What is required
What is needed here is an exact copy of all the records below.

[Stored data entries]
◆ ◆ ◆

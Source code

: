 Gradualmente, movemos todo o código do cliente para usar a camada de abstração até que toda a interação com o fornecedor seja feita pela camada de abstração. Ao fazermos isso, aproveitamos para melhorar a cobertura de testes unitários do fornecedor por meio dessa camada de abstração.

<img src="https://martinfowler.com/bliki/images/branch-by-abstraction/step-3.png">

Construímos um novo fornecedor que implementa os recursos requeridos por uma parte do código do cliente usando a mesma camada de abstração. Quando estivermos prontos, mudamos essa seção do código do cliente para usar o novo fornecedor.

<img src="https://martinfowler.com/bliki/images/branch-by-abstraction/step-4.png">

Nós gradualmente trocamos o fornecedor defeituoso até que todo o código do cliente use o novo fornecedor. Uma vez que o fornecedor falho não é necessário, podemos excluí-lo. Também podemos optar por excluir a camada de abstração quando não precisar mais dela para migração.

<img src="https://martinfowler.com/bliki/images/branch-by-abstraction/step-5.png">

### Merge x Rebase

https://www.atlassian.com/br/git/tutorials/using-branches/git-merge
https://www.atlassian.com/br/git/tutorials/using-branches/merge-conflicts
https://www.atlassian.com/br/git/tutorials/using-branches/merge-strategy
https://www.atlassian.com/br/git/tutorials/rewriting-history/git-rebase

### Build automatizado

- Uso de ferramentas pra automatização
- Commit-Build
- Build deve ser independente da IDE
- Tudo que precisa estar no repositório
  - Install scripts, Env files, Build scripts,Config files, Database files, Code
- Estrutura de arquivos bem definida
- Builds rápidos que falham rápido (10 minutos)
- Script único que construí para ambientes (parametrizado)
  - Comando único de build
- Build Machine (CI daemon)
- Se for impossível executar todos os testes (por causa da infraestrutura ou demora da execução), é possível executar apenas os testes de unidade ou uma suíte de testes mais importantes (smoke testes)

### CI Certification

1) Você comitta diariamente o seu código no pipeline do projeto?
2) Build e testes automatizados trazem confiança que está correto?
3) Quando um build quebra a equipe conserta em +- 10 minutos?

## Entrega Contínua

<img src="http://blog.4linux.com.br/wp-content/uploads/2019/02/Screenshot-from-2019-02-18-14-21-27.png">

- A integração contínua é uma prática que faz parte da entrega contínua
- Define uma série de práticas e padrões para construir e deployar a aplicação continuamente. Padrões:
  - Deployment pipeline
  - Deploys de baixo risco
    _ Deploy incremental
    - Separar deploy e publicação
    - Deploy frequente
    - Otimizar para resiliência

◆ ◆ ◆

Task solution
Source code

: Gradualmente, movemos todo o código do cliente para usar a camada de abstração até que toda a interação com o fornecedor seja feita pela camada de abstração. Ao fazermos isso, aproveitamos para melhorar a cobertura de testes unitários do fornecedor por meio dessa camada de abstração.

<img src="https://martinfowler.com/bliki/images/branch-by-abstraction/step-3.png">

Construímos um novo fornecedor que implementa os recursos requeridos por uma parte do código do cliente usando a mesma camada de abstração. Quando estivermos prontos, mudamos essa seção do código do cliente para usar o novo fornecedor.

<img src="https://martinfowler.com/bliki/images/branch-by-abstraction/step-4.png">

Nós gradualmente trocamos o fornecedor defeituoso até que todo o código do cliente use o novo fornecedor. Uma vez que o fornecedor falho não é necessário, podemos excluí-lo. Também podemos optar por excluir a camada de abstração quando não precisar mais dela para migração.

<img src="https://martinfowler.com/bliki/images/branch-by-abstraction/step-5.png">

### Merge x Rebase

https://www.atlassian.com/br/git/tutorials/using-branches/git-merge
https://www.atlassian.com/br/git/tutorials/using-branches/merge-conflicts
https://www.atlassian.com/br/git/tutorials/using-branches/merge-strategy
https://www.atlassian.com/br/git/tutorials/rewriting-history/git-rebase

### Build automatizado

- Uso de ferramentas pra automatização
- Commit-Build
- Build deve ser independente da IDE
- Tudo que precisa estar no repositório
  - Install scripts, Env files, Build scripts,Config files, Database files, Code
- Estrutura de arquivos bem definida
- Builds rápidos que falham rápido (10 minutos)
- Script único que construí para ambientes (parametrizado)
  - Comando único de build
- Build Machine (CI daemon)
- Se for impossível executar todos os testes (por causa da infraestrutura ou demora da execução), é possível executar apenas os testes de unidade ou uma suíte de testes mais importantes (smoke testes)

### CI Certification

1) Você comitta diariamente o seu código no pipeline do projeto?
2) Build e testes automatizados trazem confiança que está correto?
3) Quando um build quebra a equipe conserta em +- 10 minutos?

## Entrega Contínua

<img src="http://blog.4linux.com.br/wp-content/uploads/2019/02/Screenshot-from-2019-02-18-14-21-27.png">

- A integração contínua é uma prática que faz parte da entrega contínua
- Define uma série de práticas e padrões para construir e deployar a aplicação continuamente. Padrões:
  - Deployment pipeline
  - Deploys de baixo risco
    _ Deploy incremental
    - Separar deploy e publicação
    - Deploy frequente
    - Otimizar para resiliência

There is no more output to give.